La détermination a succédé au choc. Après le tir de missile contre le Boeing 777-200ER de Malaysia Airlines le 17 juillet, l’OACI, l’IATA, l’ACI et la CANSO (Civil Air Navigation Services Organisation) se sont réunis le 29 juillet pour améliorer les processus de survol des zones de conflit. Une réunion que Tim Clark, le président d’Emirates, avait le premier appelé de ses vœux, suivi de plusieurs autres présidents de compagnies aériennes comme Lufthansa et KLM.
Lors de cette réunion, il a été décidé que l’OACI allait mettre un place un groupe de travail expérimenté, composé d’experts gouvernementaux et industriels. Il sera chargé de déterminer les méthodes de collection et de diffusion des informations pertinentes pour déterminer le degré de sécurité de l’espace aérien au-dessus des zones de conflit.
Ce groupe aura deux objectifs : créer des canaux infaillibles de diffusion d’informations sur les menaces, qui doivent être mis à la disposition des autorités de l’aviation civile et de l’industrie, et pousser les gouvernements à mieux superviser le déploiement d’armes anti-aériennes.
L’IATA rappelle en effet que les compagnies aériennes doivent disposer d’informations dignes de foi, vraies et pertinentes pour déterminer leurs routes de vol. Dans le cas du vol MH17, l’Ukraine avait assuré que l’espace aérien était sûr à partir du niveau de vol FL320. « Nous savons maintenant à quel point cette recommandation était erronée », déplore Tony Tyler. Dans le cas de la situation en Israël, l’état a assuré que l’aéroport était sûr tandis que la FAA a interdit aux compagnies américaines de se poser à Tel Aviv et que l’EASA recommandait simplement d’éviter l’aéroport. « Les gouvernements doivent mieux faire », juge le CEO de l’IATA.

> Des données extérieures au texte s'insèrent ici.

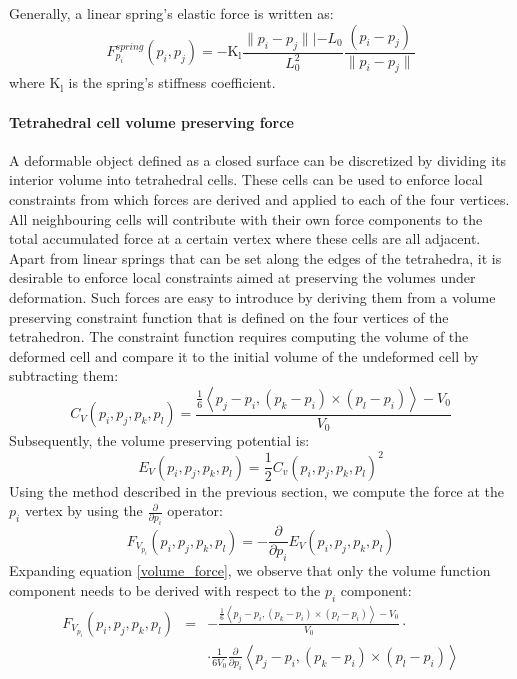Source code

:\documentclass[12pt]{article}
\begin{document}
Generally, a linear spring's elastic force is written as:
\begin{equation}
\label{elastic_force}
F_{p_i}^{spring}(p_i,p_j) =  - \mathrm{K_l}\frac{\|p_i - p_j\|| - L_0}{L_0^2} \frac{(p_i - p_j)}{\| p_i - p_j\|}
\end{equation}
where $\mathrm{K_l}$ is the spring's stiffness coefficient. 

\paragraph{Tetrahedral cell volume preserving force}
A deformable object defined as a closed surface can be discretized by dividing its interior volume into tetrahedral cells. These cells can be used to enforce local constraints from which forces are derived and applied to each of the four vertices. All neighbouring cells will contribute with their own force components to the total accumulated force at a certain vertex where these cells are all adjacent. Apart from linear springs that can be set along the edges of the tetrahedra, it is desirable to enforce local constraints aimed at preserving the volumes under deformation. Such forces are easy to introduce by deriving them from a volume preserving constraint function that is defined on the four vertices of the tetrahedron. The constraint function requires computing the volume of the deformed cell and compare it to the initial volume of the undeformed cell by subtracting them:
\begin{equation}
\label{voume_constraint}
C_V(p_i, p_j, p_k, p_l) = \frac{\frac{1}{6}\left\langle p_j - p_i, (p_k - p_i) \times (p_l - p_i)\right\rangle - V_0}{V_0}
\end{equation}
Subsequently, the volume preserving potential is:
\begin{equation}
\label{volume_potential}
E_V(p_i, p_j, p_k, p_l) = \frac{1}{2} C_v(p_i, p_j,p_k,p_l)^2
\end{equation}
Using the method described in the previous section, we compute the force at the $p_i$ vertex by using the $\frac{\partial}{\partial p_i}$ operator:
\begin{equation}
\label{volume_force}
F_{V_{p_i}}(p_i, p_j, p_k, p_l) = - \frac{\partial}{\partial p_i} E_V(p_i, p_j, p_k, p_l)
\end{equation}
Expanding equation \ref{volume_force}, we observe that only the volume function component needs to be derived with respect to the $p_i$ component:
\begin{align*}
F_{V_{p_i}}(p_i, p_j, p_k, p_l) & = & - \frac{\frac{1}{6}\left\langle p_j - p_i, (p_k - p_i) \times (p_l - p_i)\right\rangle - V_0}{V_0} \cdot \\
& & \cdot \frac{1}{6V_0} \frac{\partial}{\partial p_i}{\left\langle p_j - p_i, (p_k - p_i) \times (p_l - p_i)\right\rangle}
\end{align*}
\end{document}
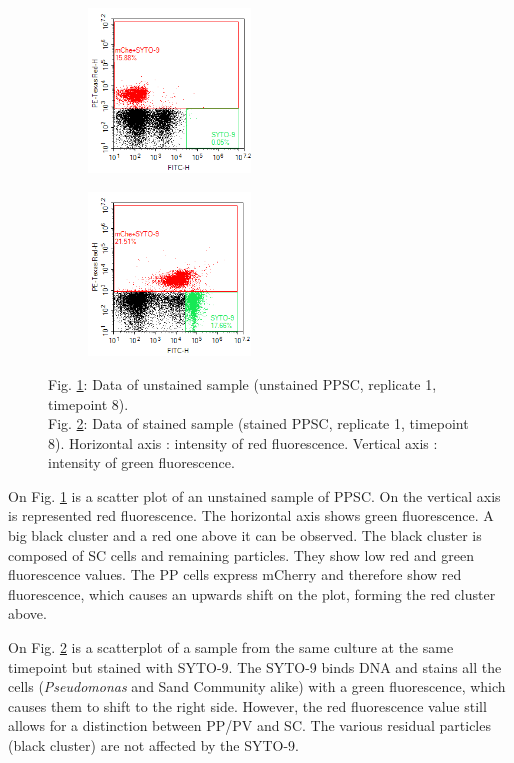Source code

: \documentclass[a4paper, 10pt, conference]{ieeeconf}   %
\begin{document}
\begin{figure}
		\hspace{-0.3cm}
		\begin{subfigure}{.25\textwidth}
			\centering			
			\includegraphics[width=4.3cm]{t8_unstained_ppsc1.png}
			\caption{}
			\label{scatter1}			
		\end{subfigure}%
		\begin{subfigure}{.22\textwidth}		
			\centering			
			\includegraphics[width=4.3cm]{t8_stained_ppsc1.png}
			\caption{}
			\label{scatter2}			
		\end{subfigure}
		\caption*{Fig. \ref{scatter1}: Data of unstained sample (unstained PPSC, replicate 1, timepoint 8). \\ Fig. \ref{scatter2}: Data of stained sample (stained PPSC, replicate 1, timepoint 8). Horizontal axis : intensity of red fluorescence. Vertical axis : intensity of green fluorescence.}
		\label{scatterplot}
		\vspace{-0.5cm}
\end{figure}



On Fig. \ref{scatter1} is a scatter plot of an unstained sample of PPSC. On the vertical axis is represented red fluorescence. The horizontal axis shows green fluorescence. A big black cluster and a red one above it can be observed. The black cluster is composed of SC cells and remaining particles. They show  low red and green fluorescence values. The PP cells express mCherry and therefore show red fluorescence, which causes an upwards shift on the plot, forming the red cluster above.

On Fig. \ref{scatter2} is a scatterplot of a sample from the same culture at the same timepoint but stained with SYTO-9. The SYTO-9 binds DNA and stains all the cells (\textit{Pseudomonas} and Sand Community alike) with a green fluorescence, which causes them to shift to the right side. However, the red fluorescence value still allows for a distinction between PP/PV and SC. The various residual particles (black cluster) are not affected by the SYTO-9. 
\end{document}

Par ailleurs, la réglementation mondiale sur les armes doit être révisée sous l’égide des Nations Unies. « Il n’y a aucune loi ou convention internationale qui impose aux Etats de superviser la conception, la production et le déploiement d’armes anti-aériennes. […] Le MH17 a prouvé que des systèmes anti-aériens puissants et sophistiqués sont entre les mains d’entités non gouvernementales. […] Nous pouvons trouver des moyens d’améliorer le cadre législatif international pour nous assurer que les Etats comprennent et assument pleinement leurs responsabilités à cet égard. »
En attendant, les compagnies aériennes sont devenues beaucoup plus méfiantes. Alors qu’elles évitent toutes l’est de l’Ukraine aujourd’hui, Emirates a annoncé le 28 juillet qu’elle allait également contourner l’espace aérien irakien. D’autres compagnies ont suivi le mouvement. La Syrie est également évitée.
Critiquée de n’avoir pas alerté les compagnies aériennes des menaces posées par le survol de l’Ukraine, l’OACI avait rappelé qu’il était du ressort des Etats de restreindre ou interdire le survol de son territoire « pour assurer la sécurité et la sûreté de l’exploitation des aéronefs civils à l’échelle internationale. » Malgré tout, Camiel Eurlings, le CEO de KLM, a déclaré le 25 juillet que « l’OACI aussi aurait dû appeler à la vigilance. » Désormais, l’organisation s’est donné les moyens de le faire.